The Texas Rangers system is loaded with talented middle infielders, but none with a better nickname than shortstop Keithron Moss.
When thinking about the greatest nicknames in baseball history, “Basher from the Bahamas” and “Bahama Breeze” are definitely atop that list.
Yes, “Bahama Breeze” could be the next best selling Gatorade flavor, but for the Texas Rangers, “Bahama Breeze” switch-hitting 19-year old second baseman.
Keithron Moss was born in New Providence, Bahamas and has been in the Rangers organization since 2017 after signing a minor league deal at the age of 16.
Moss isn’t a very big guy, standing at 5’11 and weighing in at 165, but he has plenty of time to fill out as he gets older.
The 19 year-old projects as a line-drive hitter that could possess gap power, and above average speed.
Different scouting reports say that Moss has excellent bat-to-ball skills, great barrel control and an advanced approach at the plate.
This Texas Rangers prospect got his nickname for a reason.
More importantly, Moss has a knack for getting on-base.
Over his two seasons in the minors, he has a collective .381 OBP with 56 walks over 85 games, demonstrating tremendous plate discipline.
He began his minor league career with the Dominican Summer League Rangers in 2018 and struggled during his first year in the professional ranks.
That season, Moss hit .196 with 11 doubles and 35 walks during his 51 games with the DSL Rangers, but would improve offensively during his second year.
In 2019, he moved up to the Arizona League team and saw major improvements in his all around game.

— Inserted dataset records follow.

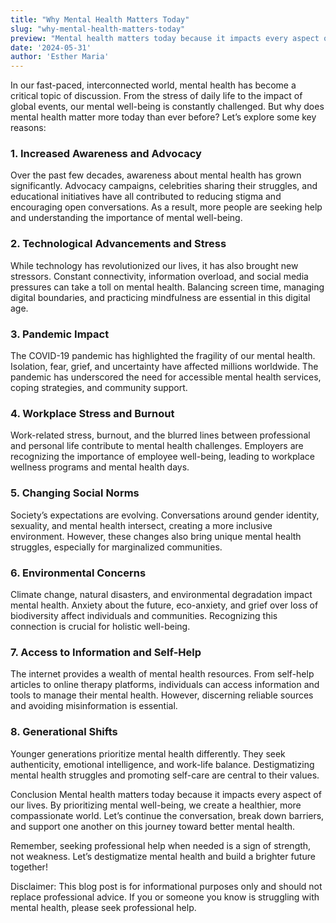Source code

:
 ```yaml
---
title: "Why Mental Health Matters Today"
slug: "why-mental-health-matters-today"
preview: "Mental health matters today because it impacts every aspect of our lives"
date: '2024-05-31'
author: 'Esther Maria'
---
```


In our fast-paced, interconnected world, mental health has become a critical topic of discussion. From the stress of daily life to the impact of global events, our mental well-being is constantly challenged. But why does mental health matter more today than ever before? Let’s explore some key reasons:

### 1. Increased Awareness and Advocacy
Over the past few decades, awareness about mental health has grown significantly. Advocacy campaigns, celebrities sharing their struggles, and educational initiatives have all contributed to reducing stigma and encouraging open conversations. As a result, more people are seeking help and understanding the importance of mental well-being.

### 2. Technological Advancements and Stress
While technology has revolutionized our lives, it has also brought new stressors. Constant connectivity, information overload, and social media pressures can take a toll on mental health. Balancing screen time, managing digital boundaries, and practicing mindfulness are essential in this digital age.

### 3. Pandemic Impact
The COVID-19 pandemic has highlighted the fragility of our mental health. Isolation, fear, grief, and uncertainty have affected millions worldwide. The pandemic has underscored the need for accessible mental health services, coping strategies, and community support.

### 4. Workplace Stress and Burnout
Work-related stress, burnout, and the blurred lines between professional and personal life contribute to mental health challenges. Employers are recognizing the importance of employee well-being, leading to workplace wellness programs and mental health days.

### 5. Changing Social Norms
Society’s expectations are evolving. Conversations around gender identity, sexuality, and mental health intersect, creating a more inclusive environment. However, these changes also bring unique mental health struggles, especially for marginalized communities.

### 6. Environmental Concerns
Climate change, natural disasters, and environmental degradation impact mental health. Anxiety about the future, eco-anxiety, and grief over loss of biodiversity affect individuals and communities. Recognizing this connection is crucial for holistic well-being.

### 7. Access to Information and Self-Help
The internet provides a wealth of mental health resources. From self-help articles to online therapy platforms, individuals can access information and tools to manage their mental health. However, discerning reliable sources and avoiding misinformation is essential.

### 8. Generational Shifts
Younger generations prioritize mental health differently. They seek authenticity, emotional intelligence, and work-life balance. Destigmatizing mental health struggles and promoting self-care are central to their values.

Conclusion
Mental health matters today because it impacts every aspect of our lives. By prioritizing mental well-being, we create a healthier, more compassionate world. Let’s continue the conversation, break down barriers, and support one another on this journey toward better mental health.

Remember, seeking professional help when needed is a sign of strength, not weakness. Let’s destigmatize mental health and build a brighter future together! 

Disclaimer: This blog post is for informational purposes only and should not replace professional advice. If you or someone you know is struggling with mental health, please seek professional help.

Over 34 games in Arizona, Moss hit .308 with an OBP of .425, not to mention he slugged .346.
His power numbers increased drastically, as well, adding four doubles, three triples and two homers to his statline, while also driving in 14.
His eye at the plate and ability to walk also further improved, reducing his strikeouts from 62 to 40 and walking 21 times in almost half the games.

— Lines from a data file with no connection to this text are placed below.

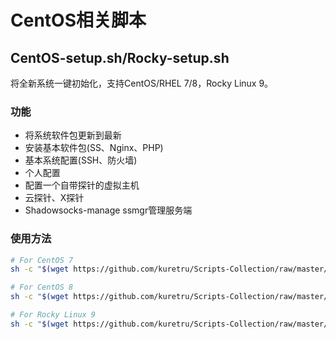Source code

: # CentOS相关脚本

## CentOS-setup.sh/Rocky-setup.sh

将全新系统一键初始化，支持CentOS/RHEL 7/8，Rocky Linux 9。

### 功能

* 将系统软件包更新到最新
* 安装基本软件包(SS、Nginx、PHP)
* 基本系统配置(SSH、防火墙)
* 个人配置
* 配置一个自带探针的虚拟主机
* 云探针、X探针
* Shadowsocks-manage ssmgr管理服务端

### 使用方法

```bash
# For CentOS 7
sh -c "$(wget https://github.com/kuretru/Scripts-Collection/raw/master/CentOS/CentOS7-setup.sh -O -)"

# For CentOS 8
sh -c "$(wget https://github.com/kuretru/Scripts-Collection/raw/master/CentOS/CentOS8-setup.sh -O -)"

# For Rocky Linux 9
sh -c "$(wget https://github.com/kuretru/Scripts-Collection/raw/master/CentOS/Rocky9-setup.sh -O -)"
```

Obviously, a pandemic ridden 2020 kept the minor league season from happening, but there is plenty of reason to believe that he would have kept progressing.
Having just turned 19 in August, there is plenty of time for growth and for the strikeouts to gradually tick downwards.
If he continues to impress and improve his patience, he will naturally get stronger and could be a force through the minor leagues.
Another appealing aspect to his game is his versatility.
Moss has played second, third and shortstop, but has also had some time in the outfield grass patrolling left field.
Keithron Moss still has a ways to go before cracking the big league roster, but could do so in the next five years.
I project Moss to begin the year with the AZL Rangers or extended Spring Training before making the jump to Low-A Down East.
If he progresses like he did between his first and second seasons, he could reach the Texas Rangers by 2026-2027.